[Start of Attachment]

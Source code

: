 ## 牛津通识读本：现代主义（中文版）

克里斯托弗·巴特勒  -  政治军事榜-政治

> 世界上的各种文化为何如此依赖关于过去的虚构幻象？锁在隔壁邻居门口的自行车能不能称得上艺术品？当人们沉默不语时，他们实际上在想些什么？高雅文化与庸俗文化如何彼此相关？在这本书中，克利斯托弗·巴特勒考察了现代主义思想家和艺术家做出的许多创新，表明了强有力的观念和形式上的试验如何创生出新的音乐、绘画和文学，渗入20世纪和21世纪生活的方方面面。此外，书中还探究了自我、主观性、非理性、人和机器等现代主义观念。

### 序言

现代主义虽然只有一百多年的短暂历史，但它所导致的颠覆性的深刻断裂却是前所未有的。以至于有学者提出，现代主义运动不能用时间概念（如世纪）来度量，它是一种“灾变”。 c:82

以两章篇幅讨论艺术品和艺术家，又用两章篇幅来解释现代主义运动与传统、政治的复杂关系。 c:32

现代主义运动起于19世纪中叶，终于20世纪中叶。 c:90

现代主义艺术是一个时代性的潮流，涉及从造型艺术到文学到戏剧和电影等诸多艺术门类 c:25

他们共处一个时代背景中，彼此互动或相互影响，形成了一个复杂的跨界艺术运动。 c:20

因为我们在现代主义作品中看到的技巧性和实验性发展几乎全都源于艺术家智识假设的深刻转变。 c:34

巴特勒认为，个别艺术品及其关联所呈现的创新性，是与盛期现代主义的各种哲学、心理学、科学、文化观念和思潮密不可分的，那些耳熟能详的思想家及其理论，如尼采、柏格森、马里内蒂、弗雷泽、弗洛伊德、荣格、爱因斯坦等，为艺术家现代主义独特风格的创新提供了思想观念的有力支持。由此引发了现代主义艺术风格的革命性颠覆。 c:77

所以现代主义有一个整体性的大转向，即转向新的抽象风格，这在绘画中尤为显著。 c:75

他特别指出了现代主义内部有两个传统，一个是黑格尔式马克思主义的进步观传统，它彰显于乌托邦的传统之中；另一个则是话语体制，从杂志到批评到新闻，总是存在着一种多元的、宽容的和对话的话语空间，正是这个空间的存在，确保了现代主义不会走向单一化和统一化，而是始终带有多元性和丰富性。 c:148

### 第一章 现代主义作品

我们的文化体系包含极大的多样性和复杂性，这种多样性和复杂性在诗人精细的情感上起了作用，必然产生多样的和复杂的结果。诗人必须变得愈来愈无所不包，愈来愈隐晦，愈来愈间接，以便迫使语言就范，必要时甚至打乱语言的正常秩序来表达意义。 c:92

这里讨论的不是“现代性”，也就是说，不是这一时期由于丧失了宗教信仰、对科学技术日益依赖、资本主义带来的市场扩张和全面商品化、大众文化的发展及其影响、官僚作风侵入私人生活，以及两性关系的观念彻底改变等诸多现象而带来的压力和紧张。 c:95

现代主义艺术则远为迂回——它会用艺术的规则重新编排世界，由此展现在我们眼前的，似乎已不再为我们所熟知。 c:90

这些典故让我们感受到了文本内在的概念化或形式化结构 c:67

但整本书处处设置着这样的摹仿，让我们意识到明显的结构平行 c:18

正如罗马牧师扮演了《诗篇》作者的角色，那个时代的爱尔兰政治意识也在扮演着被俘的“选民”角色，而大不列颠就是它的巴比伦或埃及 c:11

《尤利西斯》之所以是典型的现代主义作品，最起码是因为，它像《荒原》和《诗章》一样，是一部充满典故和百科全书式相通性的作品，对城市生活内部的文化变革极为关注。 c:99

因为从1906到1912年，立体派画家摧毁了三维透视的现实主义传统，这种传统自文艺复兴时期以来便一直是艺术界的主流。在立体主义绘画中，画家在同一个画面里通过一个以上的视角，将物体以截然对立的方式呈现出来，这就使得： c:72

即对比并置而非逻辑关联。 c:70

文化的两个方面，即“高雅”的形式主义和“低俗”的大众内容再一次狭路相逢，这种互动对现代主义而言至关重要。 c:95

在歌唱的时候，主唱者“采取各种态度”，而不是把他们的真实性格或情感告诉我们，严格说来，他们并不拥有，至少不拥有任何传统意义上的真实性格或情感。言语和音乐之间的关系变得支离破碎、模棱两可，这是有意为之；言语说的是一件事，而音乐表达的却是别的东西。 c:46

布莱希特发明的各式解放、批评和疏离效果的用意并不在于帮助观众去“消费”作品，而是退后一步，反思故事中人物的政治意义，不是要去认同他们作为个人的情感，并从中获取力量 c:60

[End of Attachment]

Assignment: Type out the material again, matching every line.

Result:
Source code

: ## 牛津通识读本：现代主义（中文版）

克里斯托弗·巴特勒  -  政治军事榜-政治

> 世界上的各种文化为何如此依赖关于过去的虚构幻象？锁在隔壁邻居门口的自行车能不能称得上艺术品？当人们沉默不语时，他们实际上在想些什么？高雅文化与庸俗文化如何彼此相关？在这本书中，克利斯托弗·巴特勒考察了现代主义思想家和艺术家做出的许多创新，表明了强有力的观念和形式上的试验如何创生出新的音乐、绘画和文学，渗入20世纪和21世纪生活的方方面面。此外，书中还探究了自我、主观性、非理性、人和机器等现代主义观念。

### 序言

现代主义虽然只有一百多年的短暂历史，但它所导致的颠覆性的深刻断裂却是前所未有的。以至于有学者提出，现代主义运动不能用时间概念（如世纪）来度量，它是一种“灾变”。 c:82

以两章篇幅讨论艺术品和艺术家，又用两章篇幅来解释现代主义运动与传统、政治的复杂关系。 c:32

现代主义运动起于19世纪中叶，终于20世纪中叶。 c:90

现代主义艺术是一个时代性的潮流，涉及从造型艺术到文学到戏剧和电影等诸多艺术门类 c:25

他们共处一个时代背景中，彼此互动或相互影响，形成了一个复杂的跨界艺术运动。 c:20

因为我们在现代主义作品中看到的技巧性和实验性发展几乎全都源于艺术家智识假设的深刻转变。 c:34

巴特勒认为，个别艺术品及其关联所呈现的创新性，是与盛期现代主义的各种哲学、心理学、科学、文化观念和思潮密不可分的，那些耳熟能详的思想家及其理论，如尼采、柏格森、马里内蒂、弗雷泽、弗洛伊德、荣格、爱因斯坦等，为艺术家现代主义独特风格的创新提供了思想观念的有力支持。由此引发了现代主义艺术风格的革命性颠覆。 c:77

所以现代主义有一个整体性的大转向，即转向新的抽象风格，这在绘画中尤为显著。 c:75

他特别指出了现代主义内部有两个传统，一个是黑格尔式马克思主义的进步观传统，它彰显于乌托邦的传统之中；另一个则是话语体制，从杂志到批评到新闻，总是存在着一种多元的、宽容的和对话的话语空间，正是这个空间的存在，确保了现代主义不会走向单一化和统一化，而是始终带有多元性和丰富性。 c:148

### 第一章 现代主义作品

我们的文化体系包含极大的多样性和复杂性，这种多样性和复杂性在诗人精细的情感上起了作用，必然产生多样的和复杂的结果。诗人必须变得愈来愈无所不包，愈来愈隐晦，愈来愈间接，以便迫使语言就范，必要时甚至打乱语言的正常秩序来表达意义。 c:92

这里讨论的不是“现代性”，也就是说，不是这一时期由于丧失了宗教信仰、对科学技术日益依赖、资本主义带来的市场扩张和全面商品化、大众文化的发展及其影响、官僚作风侵入私人生活，以及两性关系的观念彻底改变等诸多现象而带来的压力和紧张。 c:95

现代主义艺术则远为迂回——它会用艺术的规则重新编排世界，由此展现在我们眼前的，似乎已不再为我们所熟知。 c:90

这些典故让我们感受到了文本内在的概念化或形式化结构 c:67

但整本书处处设置着这样的摹仿，让我们意识到明显的结构平行 c:18

正如罗马牧师扮演了《诗篇》作者的角色，那个时代的爱尔兰政治意识也在扮演着被俘的“选民”角色，而大不列颠就是它的巴比伦或埃及 c:11

《尤利西斯》之所以是典型的现代主义作品，最起码是因为，它像《荒原》和《诗章》一样，是一部充满典故和百科全书式相通性的作品，对城市生活内部的文化变革极为关注。 c:99

因为从1906到1912年，立体派画家摧毁了三维透视的现实主义传统，这种传统自文艺复兴时期以来便一直是艺术界的主流。在立体主义绘画中，画家在同一个画面里通过一个以上的视角，将物体以截然对立的方式呈现出来，这就使得： c:72

即对比并置而非逻辑关联。 c:70

文化的两个方面，即“高雅”的形式主义和“低俗”的大众内容再一次狭路相逢，这种互动对现代主义而言至关重要。 c:95

在歌唱的时候，主唱者“采取各种态度”，而不是把他们的真实性格或情感告诉我们，严格说来，他们并不拥有，至少不拥有任何传统意义上的真实性格或情感。言语和音乐之间的关系变得支离破碎、模棱两可，这是有意为之；言语说的是一件事，而音乐表达的却是别的东西。 c:46

布莱希特发明的各式解放、批评和疏离效果的用意并不在于帮助观众去“消费”作品，而是退后一步，反思故事中人物的政治意义，不是要去认同他们作为个人的情感，并从中获取力量 c:60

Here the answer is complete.